Are Foreign Investors Still Welcome?

World flows of foreign direct investment (FDI) have soared over the past two decades, from $40 billion in the early 1980’s to $900 billion last year. The cumulative stock of FDI has reached close to $10 trillion, making it the most important mechanism for delivery of goods and services to foreign markets: sales by foreign affiliates total roughly $19 trillion, compared to world exports of $11 trillion. At the same time, the liberalization of FDI regimes by virtually all countries has been a driving force of intra-firm trade – the lifeblood of the emerging system of integrated international production and already around one-third of world trade. But are the good times coming to an end?

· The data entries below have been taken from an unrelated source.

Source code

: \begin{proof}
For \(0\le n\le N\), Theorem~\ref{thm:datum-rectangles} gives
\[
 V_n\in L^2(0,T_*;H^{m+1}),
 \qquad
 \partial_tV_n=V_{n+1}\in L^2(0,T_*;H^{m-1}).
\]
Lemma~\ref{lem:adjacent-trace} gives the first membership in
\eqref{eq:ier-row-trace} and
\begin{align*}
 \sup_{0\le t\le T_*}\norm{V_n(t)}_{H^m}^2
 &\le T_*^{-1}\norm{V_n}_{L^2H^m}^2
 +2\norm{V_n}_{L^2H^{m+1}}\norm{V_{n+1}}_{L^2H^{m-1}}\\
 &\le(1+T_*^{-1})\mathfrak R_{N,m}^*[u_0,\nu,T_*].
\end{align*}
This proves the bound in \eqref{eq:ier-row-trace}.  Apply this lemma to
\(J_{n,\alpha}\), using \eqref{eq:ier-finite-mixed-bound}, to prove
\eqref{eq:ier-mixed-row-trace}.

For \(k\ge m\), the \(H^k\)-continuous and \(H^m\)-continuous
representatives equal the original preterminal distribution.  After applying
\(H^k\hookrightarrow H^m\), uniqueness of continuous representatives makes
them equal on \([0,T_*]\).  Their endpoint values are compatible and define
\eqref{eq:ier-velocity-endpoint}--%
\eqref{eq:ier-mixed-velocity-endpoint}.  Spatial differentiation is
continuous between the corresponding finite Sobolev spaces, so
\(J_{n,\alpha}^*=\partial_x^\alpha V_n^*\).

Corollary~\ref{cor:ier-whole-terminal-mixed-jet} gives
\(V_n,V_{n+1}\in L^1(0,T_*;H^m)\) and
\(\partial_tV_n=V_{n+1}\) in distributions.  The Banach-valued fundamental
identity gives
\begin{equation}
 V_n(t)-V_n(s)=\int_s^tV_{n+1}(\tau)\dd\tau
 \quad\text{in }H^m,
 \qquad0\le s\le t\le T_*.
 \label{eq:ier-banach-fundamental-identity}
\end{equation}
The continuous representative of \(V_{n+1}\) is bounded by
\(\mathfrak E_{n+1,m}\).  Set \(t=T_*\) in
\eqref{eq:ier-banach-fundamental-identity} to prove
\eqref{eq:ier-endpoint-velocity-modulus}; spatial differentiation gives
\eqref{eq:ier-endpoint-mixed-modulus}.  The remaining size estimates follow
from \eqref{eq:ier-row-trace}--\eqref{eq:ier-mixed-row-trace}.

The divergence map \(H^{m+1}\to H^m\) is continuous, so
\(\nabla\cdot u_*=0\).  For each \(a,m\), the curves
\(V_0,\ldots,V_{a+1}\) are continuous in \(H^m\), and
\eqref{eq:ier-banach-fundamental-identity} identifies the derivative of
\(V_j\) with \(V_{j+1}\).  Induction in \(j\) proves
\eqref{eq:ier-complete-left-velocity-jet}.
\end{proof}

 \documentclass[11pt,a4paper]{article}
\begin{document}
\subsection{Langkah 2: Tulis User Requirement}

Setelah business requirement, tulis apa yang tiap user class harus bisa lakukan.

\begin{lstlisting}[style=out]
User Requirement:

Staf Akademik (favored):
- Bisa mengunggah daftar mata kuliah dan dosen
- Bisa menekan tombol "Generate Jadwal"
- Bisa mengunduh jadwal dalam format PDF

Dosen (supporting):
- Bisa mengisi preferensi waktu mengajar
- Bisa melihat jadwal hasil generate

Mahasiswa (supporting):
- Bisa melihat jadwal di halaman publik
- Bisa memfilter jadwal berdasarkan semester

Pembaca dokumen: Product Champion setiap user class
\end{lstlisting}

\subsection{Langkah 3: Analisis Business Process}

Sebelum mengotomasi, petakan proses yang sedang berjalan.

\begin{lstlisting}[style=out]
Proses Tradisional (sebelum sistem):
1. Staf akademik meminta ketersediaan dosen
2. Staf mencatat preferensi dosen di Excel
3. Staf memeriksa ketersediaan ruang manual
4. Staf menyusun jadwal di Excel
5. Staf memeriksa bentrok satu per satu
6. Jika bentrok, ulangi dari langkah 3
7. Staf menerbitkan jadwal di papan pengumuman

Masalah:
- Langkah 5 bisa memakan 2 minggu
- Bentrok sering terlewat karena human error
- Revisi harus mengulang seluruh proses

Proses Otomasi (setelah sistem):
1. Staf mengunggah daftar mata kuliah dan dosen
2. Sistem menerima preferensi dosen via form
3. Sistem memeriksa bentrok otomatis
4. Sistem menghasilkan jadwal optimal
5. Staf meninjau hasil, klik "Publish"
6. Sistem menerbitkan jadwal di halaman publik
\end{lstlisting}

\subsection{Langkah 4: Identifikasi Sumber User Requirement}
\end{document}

FDI can bring a range of benefits, but it also can have costs. During the 1970’s, when the transnational corporations (TNC’s) undertaking such investment caught the public eye, many governments believed that the costs of FDI outweighed its benefits, so they controlled it. Led by the developed countries, the pendulum began to swing in the 1980’s. Once viewed as part of the problem, FDI became part of the solution to economic growth and development.

Nothing exemplifies this more than changes in national FDI regimes. As the United Nations Conference on Trade and Development reports, of the 2,156 changes that took place between 1991 and 2004, 93% were in the direction of creating a more hospitable environment for TNC’s. But there is a real danger that the pendulum is beginning to swing back, leading to a reversal of that liberalization process.